L’abate capo si accigliò. “Cosa dovrebbe pensare Shinpuru di un seme che si è rifiutato di germogliare, o di un albero che si è rifiutato di dare frutti? Cos’altro dovrei pensare io di un monaco che declina così velocemente un’opportunità per la crescita, per il comando, per il potere?”

Shinpuru mise da parte le sue cesoie per legare la vite. “Definite potere” egli disse.

“L’abilità di fare ciò che uno desidera” disse l’abate.

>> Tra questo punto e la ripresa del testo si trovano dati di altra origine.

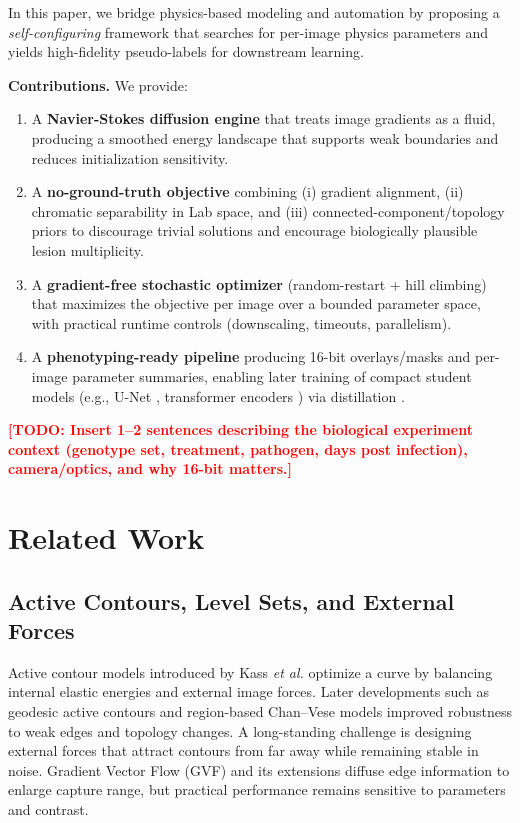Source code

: \documentclass[journal]{IEEEtran}
\newcommand{\TODO}[1]{\textcolor{red}{\textbf{[TODO: #1]}}}
\begin{document}
In this paper, we bridge physics-based modeling and automation by proposing a \emph{self-configuring} framework that searches for per-image physics parameters and yields high-fidelity pseudo-labels for downstream learning.

\textbf{Contributions.} We provide:
\begin{enumerate}
    \item A \textbf{Navier-Stokes diffusion engine} that treats image gradients as a fluid, producing a smoothed energy landscape that supports weak boundaries and reduces initialization sensitivity.
    \item A \textbf{no-ground-truth objective} combining (i) gradient alignment, (ii) chromatic separability in Lab space, and (iii) connected-component/topology priors to discourage trivial solutions and encourage biologically plausible lesion multiplicity.
    \item A \textbf{gradient-free stochastic optimizer} (random-restart + hill climbing) that maximizes the objective per image over a bounded parameter space, with practical runtime controls (downscaling, timeouts, parallelism).
    \item A \textbf{phenotyping-ready pipeline} producing 16-bit overlays/masks and per-image parameter summaries, enabling later training of compact student models (e.g., U-Net \cite{ronneberger2015u}, transformer encoders \cite{oquab2023dinov2}) via distillation \cite{hinton2015distilling}.
\end{enumerate}

\TODO{Insert 1--2 sentences describing the biological experiment context (genotype set, treatment, pathogen, days post infection), camera/optics, and why 16-bit matters.}

\section{Related Work}

\subsection{Active Contours, Level Sets, and External Forces}
Active contour models introduced by Kass \emph{et al.} \cite{kass1988snakes} optimize a curve by balancing internal elastic energies and external image forces. Later developments such as geodesic active contours \cite{caselles1997geodesic} and region-based Chan--Vese models \cite{chan2001active} improved robustness to weak edges and topology changes. A long-standing challenge is designing external forces that attract contours from far away while remaining stable in noise. Gradient Vector Flow (GVF) \cite{xu1998gvf} and its extensions diffuse edge information to enlarge capture range, but practical performance remains sensitive to parameters and contrast.
\end{document}

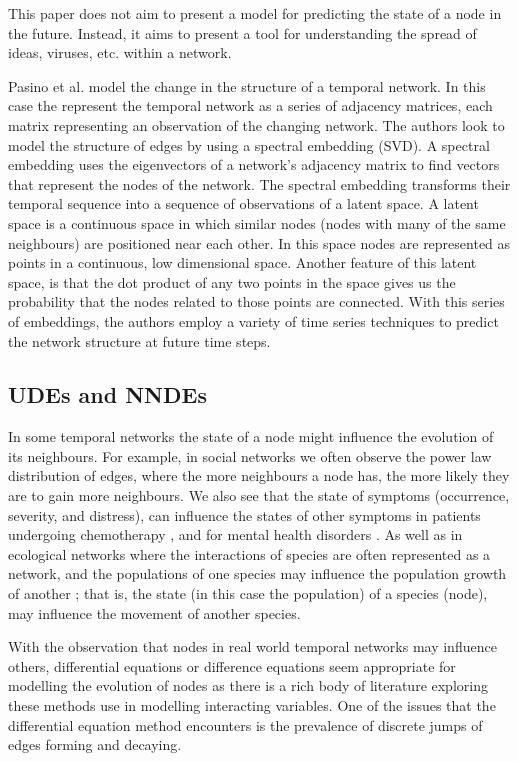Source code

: \documentclass[12pt]{amsart}
\begin{document}
    This paper does not aim to present a model for predicting the state of a node in the future. Instead, it aims to present a tool for understanding the spread of ideas, viruses, etc. within a network.


    Pasino et al.\cite{sanna2021link} model the change in the structure of a temporal network. In this case the  represent the temporal network as a series of adjacency matrices, each matrix representing an observation of the changing network. The authors look to model the structure of edges by using a spectral embedding (SVD). A spectral embedding uses the eigenvectors of a network's adjacency matrix to find vectors that represent the nodes of the network. The spectral embedding transforms their temporal sequence into a sequence of observations of a latent space. A latent space is a continuous space in which similar nodes (nodes with many of the same neighbours) are positioned near each other. In this space nodes are represented as points in a continuous, low dimensional space. Another feature of this latent space, is that the dot product of any two points in the space gives us the probability that the nodes related to those points are connected.  With this series of embeddings, the authors employ a variety of time series techniques to predict the network structure at future time steps.

\subsection{UDEs and NNDEs}
    In some temporal networks the state of a node might influence the evolution of its neighbours. For example, in social networks we often observe the power law distribution of edges, where the more neighbours a node has, the more likely they are to gain more neighbours\cite{zhao2012multi,garg2009evolution}. We also see that the state of symptoms (occurrence, severity, and distress), can influence the states of other symptoms in patients undergoing chemotherapy \cite{papachristou2019network,kalantari2022network}, and for mental health disorders \cite{contreras2020temporal}. As well as in ecological networks where the interactions of species are often represented as a network, and the populations of one species may influence the population growth of another \cite{elton2001animal,volterra1927variazioni}; that is, the state (in this case the population) of a species (node), may influence the movement of another species.
            
    With the observation that nodes in real world temporal networks may influence others, differential equations or difference equations seem appropriate for modelling the evolution of nodes as there is a rich body of literature exploring these methods use in modelling interacting variables. One of the issues that the differential equation method encounters is the prevalence of discrete jumps of edges forming and decaying.  
 
\end{document}
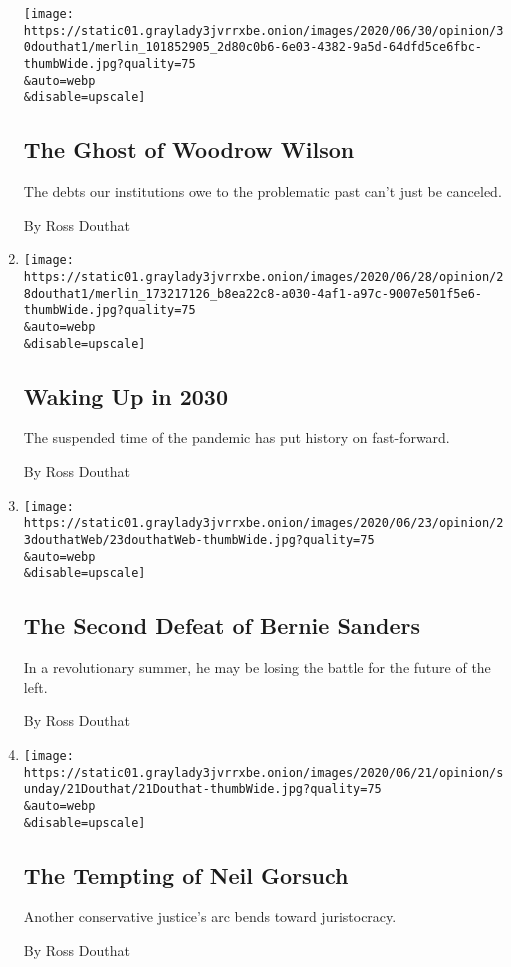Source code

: \begin{enumerate}
  \texttt{[image: https://static01.graylady3jvrrxbe.onion/images/2020/06/30/opinion/30douthat1/merlin\_101852905\_2d80c0b6-6e03-4382-9a5d-64dfd5ce6fbc-thumbWide.jpg?quality=75\\\&auto=webp\\\&disable=upscale]}

  \hypertarget{the-ghost-of-woodrow-wilson}{%
  \subsection{The Ghost of Woodrow
  Wilson}\label{the-ghost-of-woodrow-wilson}}

  The debts our institutions owe to the problematic past can't just be
  canceled.

  By Ross Douthat
\item
  \href{/2020/06/27/opinion/sunday/us-coronavirus-2030.html}{}

  \texttt{[image: https://static01.graylady3jvrrxbe.onion/images/2020/06/28/opinion/28douthat1/merlin\_173217126\_b8ea22c8-a030-4af1-a97c-9007e501f5e6-thumbWide.jpg?quality=75\\\&auto=webp\\\&disable=upscale]}

  \hypertarget{waking-up-in-2030}{%
  \subsection{Waking Up in 2030}\label{waking-up-in-2030}}

  The suspended time of the pandemic has put history on fast-forward.

  By Ross Douthat
\item
  \href{/2020/06/23/opinion/bernie-sanders-protesters-democrats.html}{}

  \texttt{[image: https://static01.graylady3jvrrxbe.onion/images/2020/06/23/opinion/23douthatWeb/23douthatWeb-thumbWide.jpg?quality=75\\\&auto=webp\\\&disable=upscale]}

  \hypertarget{the-second-defeat-of-bernie-sanders}{%
  \subsection{The Second Defeat of Bernie
  Sanders}\label{the-second-defeat-of-bernie-sanders}}

  In a revolutionary summer, he may be losing the battle for the future
  of the left.

  By Ross Douthat
\item
  \href{/2020/06/20/opinion/sunday/neil-gorsuch-supreme-court.html}{}

  \texttt{[image: https://static01.graylady3jvrrxbe.onion/images/2020/06/21/opinion/sunday/21Douthat/21Douthat-thumbWide.jpg?quality=75\\\&auto=webp\\\&disable=upscale]}

  \hypertarget{the-tempting-of-neil-gorsuch}{%
  \subsection{The Tempting of Neil
  Gorsuch}\label{the-tempting-of-neil-gorsuch}}

  Another conservative justice's arc bends toward juristocracy.

  By Ross Douthat
\end{enumerate}


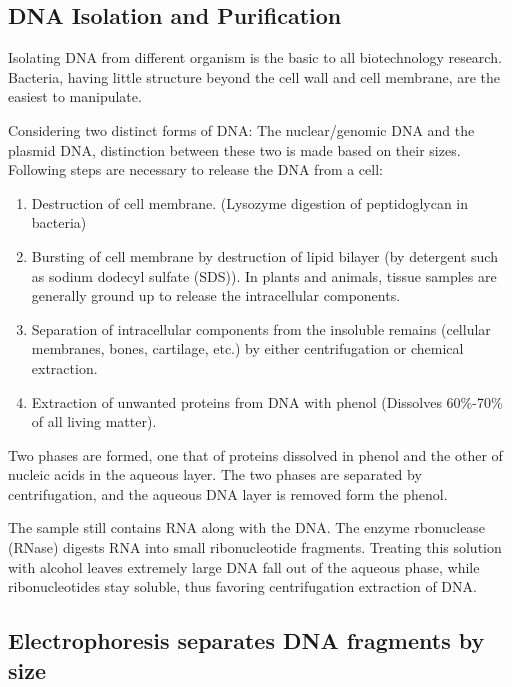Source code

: \documentclass[nofonts,]{tufte-handout}
\providecommand{\tightlist}{%
  \setlength{\itemsep}{0pt}\setlength{\parskip}{0pt}}
\begin{document}
\hypertarget{dna-isolation-and-purification}{%
\subsection{DNA Isolation and
Purification}\label{dna-isolation-and-purification}}

Isolating DNA from different organism is the basic to all biotechnology
research. Bacteria, having little structure beyond the cell wall and
cell membrane, are the easiest to manipulate.

Considering two distinct forms of DNA: The nuclear/genomic DNA and the
plasmid DNA, distinction between these two is made based on their sizes.
Following steps are necessary to release the DNA from a cell:

\begin{enumerate}
\def\labelenumi{\arabic{enumi}.}
\tightlist
\item
  Destruction of cell membrane. (Lysozyme digestion of peptidoglycan in
  bacteria)
\item
  Bursting of cell membrane by destruction of lipid bilayer (by
  detergent such as sodium dodecyl sulfate (SDS)). In plants and
  animals, tissue samples are generally ground up to release the
  intracellular components.
\item
  Separation of intracellular components from the insoluble remains
  (cellular membranes, bones, cartilage, etc.) by either centrifugation
  or chemical extraction.
\item
  Extraction of unwanted proteins from DNA with phenol (Dissolves
  60\%-70\% of all living matter).
\end{enumerate}

Two phases are formed, one that of proteins dissolved in phenol and the
other of nucleic acids in the aqueous layer. The two phases are
separated by centrifugation, and the aqueous DNA layer is removed form
the phenol.

The sample still contains RNA along with the DNA. The enzyme rbonuclease
(RNase) digests RNA into small ribonucleotide fragments. Treating this
solution with alcohol leaves extremely large DNA fall out of the aqueous
phase, while ribonucleotides stay soluble, thus favoring centrifugation
extraction of DNA.

\hypertarget{electrophoresis-separates-dna-fragments-by-size}{%
\subsection{Electrophoresis separates DNA fragments by
size}\label{electrophoresis-separates-dna-fragments-by-size}}
\end{document}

“Bene, dunque” disse Shinpuru. “Domani voglio salutare l’alba con la mia piccola ciotola. Poi voglio sorseggiare del tè caldo alla mia postazione di lavoro mentre leggo i siti tecnici che trovo maggiormente illuminanti. Dopodiché ho davanti a me una felice giornata di fruttuosa programmazione interrotta solo da alcune piacevoli conversazioni con i miei compagni e un pasto di mezzogiorno proprio qui, curando il mio giardino. Quando cade la notte voglio trovarmi nella mia stanza accogliente con una pancia piena di riso, una tazza piena di sake caldo, una borsa piena di soldi sufficienti per comprare altri semi e una mente vuota di ogni altra preoccupazione.”

L’abate si inchinò. “Immagino che Shinpuru abbia tutto il potere che egli possa desiderare, dunque. A meno che non ti sbagli.”

“Raramente sbaglio su certe questioni” disse Shinpuru, prendendo nuovamente le sue cesoie mentre un’altra foglia gialla catturava il suo occhio. “In un mondo dove perfino il sorgere del sole è incerto, un uomo può essere scusato per la sua ignoranza di molte cose. Ma non conoscere il mio cuore? Spero di non essere mai uno stolto di tale portata.”

* Come documentato nei casi 61, 62, 67, 120, e altri ancora, gli abati del Clan del Ragno hanno l’aspettativa di vita media di un delfino nel deserto del Gobi.